*** Opening of DATA SHOWN ***
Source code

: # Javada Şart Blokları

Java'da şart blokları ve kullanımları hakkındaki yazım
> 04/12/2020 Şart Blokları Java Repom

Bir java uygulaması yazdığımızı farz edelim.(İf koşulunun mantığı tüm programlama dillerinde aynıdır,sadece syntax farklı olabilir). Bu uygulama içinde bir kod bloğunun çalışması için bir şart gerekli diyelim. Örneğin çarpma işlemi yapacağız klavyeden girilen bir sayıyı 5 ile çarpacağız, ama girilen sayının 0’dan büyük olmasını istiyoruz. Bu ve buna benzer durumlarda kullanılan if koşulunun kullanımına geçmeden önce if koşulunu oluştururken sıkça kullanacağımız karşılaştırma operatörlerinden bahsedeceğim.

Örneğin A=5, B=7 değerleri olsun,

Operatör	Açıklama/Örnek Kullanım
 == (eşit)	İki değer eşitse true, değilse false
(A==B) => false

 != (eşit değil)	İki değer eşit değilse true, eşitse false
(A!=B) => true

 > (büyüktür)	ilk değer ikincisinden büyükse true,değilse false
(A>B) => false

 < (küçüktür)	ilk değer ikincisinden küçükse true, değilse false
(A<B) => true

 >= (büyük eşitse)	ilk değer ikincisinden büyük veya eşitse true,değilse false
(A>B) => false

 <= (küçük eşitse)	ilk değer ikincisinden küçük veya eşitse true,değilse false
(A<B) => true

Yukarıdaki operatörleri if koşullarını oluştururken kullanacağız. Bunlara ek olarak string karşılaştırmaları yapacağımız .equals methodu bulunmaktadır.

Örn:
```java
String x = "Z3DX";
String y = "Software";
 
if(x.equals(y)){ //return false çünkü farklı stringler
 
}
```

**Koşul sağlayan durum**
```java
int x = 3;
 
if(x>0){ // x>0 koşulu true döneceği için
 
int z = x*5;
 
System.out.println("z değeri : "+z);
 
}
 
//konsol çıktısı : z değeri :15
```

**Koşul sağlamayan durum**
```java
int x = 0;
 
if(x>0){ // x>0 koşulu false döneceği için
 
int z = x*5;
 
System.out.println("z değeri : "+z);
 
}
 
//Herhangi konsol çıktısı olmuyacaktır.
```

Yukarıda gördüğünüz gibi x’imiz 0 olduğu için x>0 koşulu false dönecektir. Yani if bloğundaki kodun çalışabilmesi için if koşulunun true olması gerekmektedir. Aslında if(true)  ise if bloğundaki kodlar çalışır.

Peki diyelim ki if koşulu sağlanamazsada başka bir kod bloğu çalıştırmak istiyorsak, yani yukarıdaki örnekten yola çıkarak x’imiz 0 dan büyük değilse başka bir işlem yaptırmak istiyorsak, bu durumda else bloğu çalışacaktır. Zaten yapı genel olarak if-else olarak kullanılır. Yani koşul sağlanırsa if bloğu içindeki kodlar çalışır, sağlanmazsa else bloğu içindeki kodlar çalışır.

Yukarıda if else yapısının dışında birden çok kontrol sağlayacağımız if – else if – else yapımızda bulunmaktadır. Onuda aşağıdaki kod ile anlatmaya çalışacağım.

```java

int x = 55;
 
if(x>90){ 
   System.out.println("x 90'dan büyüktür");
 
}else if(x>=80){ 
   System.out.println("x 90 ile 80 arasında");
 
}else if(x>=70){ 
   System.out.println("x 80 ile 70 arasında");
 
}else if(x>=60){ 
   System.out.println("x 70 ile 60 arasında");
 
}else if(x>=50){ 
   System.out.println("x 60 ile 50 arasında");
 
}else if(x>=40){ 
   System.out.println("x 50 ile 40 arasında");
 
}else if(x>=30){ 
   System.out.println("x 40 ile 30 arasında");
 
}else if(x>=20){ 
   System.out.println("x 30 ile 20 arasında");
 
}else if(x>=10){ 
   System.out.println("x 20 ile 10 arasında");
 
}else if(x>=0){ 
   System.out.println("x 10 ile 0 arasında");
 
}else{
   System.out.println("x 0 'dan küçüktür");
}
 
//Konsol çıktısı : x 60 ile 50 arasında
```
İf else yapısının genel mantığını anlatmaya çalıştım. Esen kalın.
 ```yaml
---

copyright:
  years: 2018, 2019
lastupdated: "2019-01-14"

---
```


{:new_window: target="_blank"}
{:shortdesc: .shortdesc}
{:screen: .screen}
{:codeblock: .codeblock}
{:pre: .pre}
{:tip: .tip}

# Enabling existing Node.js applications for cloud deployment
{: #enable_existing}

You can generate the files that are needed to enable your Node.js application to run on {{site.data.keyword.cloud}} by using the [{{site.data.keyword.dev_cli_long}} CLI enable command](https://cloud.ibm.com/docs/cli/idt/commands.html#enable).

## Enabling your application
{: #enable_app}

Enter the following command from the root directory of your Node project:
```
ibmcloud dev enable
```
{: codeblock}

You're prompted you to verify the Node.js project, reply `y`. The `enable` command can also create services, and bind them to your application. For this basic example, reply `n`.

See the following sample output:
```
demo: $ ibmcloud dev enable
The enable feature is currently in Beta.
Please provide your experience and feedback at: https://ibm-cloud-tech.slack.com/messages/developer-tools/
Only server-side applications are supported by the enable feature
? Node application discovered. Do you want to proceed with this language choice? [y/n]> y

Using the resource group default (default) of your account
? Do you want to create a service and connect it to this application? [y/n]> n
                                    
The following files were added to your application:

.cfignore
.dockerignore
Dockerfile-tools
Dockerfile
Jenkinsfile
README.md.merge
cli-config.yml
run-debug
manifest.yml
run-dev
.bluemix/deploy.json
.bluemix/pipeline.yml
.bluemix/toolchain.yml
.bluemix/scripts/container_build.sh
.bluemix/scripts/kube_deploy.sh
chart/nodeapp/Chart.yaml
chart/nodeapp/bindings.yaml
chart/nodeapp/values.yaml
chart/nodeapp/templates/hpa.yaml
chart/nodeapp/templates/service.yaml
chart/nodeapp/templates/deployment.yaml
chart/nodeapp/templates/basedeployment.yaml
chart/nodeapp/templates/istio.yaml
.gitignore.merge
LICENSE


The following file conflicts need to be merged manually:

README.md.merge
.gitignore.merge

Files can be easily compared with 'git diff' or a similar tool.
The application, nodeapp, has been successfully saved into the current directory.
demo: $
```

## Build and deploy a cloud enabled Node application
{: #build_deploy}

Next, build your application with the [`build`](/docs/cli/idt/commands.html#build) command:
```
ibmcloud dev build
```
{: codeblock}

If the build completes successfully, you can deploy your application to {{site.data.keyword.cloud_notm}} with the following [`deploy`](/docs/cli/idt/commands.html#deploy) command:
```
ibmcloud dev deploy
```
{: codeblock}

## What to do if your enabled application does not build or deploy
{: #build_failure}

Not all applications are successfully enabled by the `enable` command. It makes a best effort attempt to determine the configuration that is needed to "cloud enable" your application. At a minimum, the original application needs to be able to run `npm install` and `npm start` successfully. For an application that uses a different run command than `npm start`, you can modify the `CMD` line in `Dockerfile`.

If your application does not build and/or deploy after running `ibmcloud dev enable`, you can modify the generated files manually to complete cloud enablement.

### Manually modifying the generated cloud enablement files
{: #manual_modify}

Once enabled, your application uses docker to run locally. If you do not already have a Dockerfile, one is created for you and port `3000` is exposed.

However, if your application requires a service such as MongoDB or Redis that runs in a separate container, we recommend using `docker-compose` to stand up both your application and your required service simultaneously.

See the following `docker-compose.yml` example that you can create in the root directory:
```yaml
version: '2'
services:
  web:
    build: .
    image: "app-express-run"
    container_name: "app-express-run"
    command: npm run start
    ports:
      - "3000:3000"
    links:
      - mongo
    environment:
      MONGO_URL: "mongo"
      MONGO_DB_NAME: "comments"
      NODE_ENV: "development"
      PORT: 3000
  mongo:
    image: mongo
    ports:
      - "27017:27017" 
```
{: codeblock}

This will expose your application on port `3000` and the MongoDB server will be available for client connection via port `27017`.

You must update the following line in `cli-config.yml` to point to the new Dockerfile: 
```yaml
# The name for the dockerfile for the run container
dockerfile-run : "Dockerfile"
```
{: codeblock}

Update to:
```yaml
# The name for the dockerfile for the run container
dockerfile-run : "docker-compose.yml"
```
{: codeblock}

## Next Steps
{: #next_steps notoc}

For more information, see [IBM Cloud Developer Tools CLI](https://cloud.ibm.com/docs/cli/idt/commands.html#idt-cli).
*** Close of DATA SHOWN ***
→ **EXERCISE INSTRUCTIONS**: Look through the entries above, and wherever a line holds the string "Enabling", copy it.

→ **RESPONSE TO THE EXERCISE**:
# Enabling existing Node.js applications for cloud deployment
## Enabling your application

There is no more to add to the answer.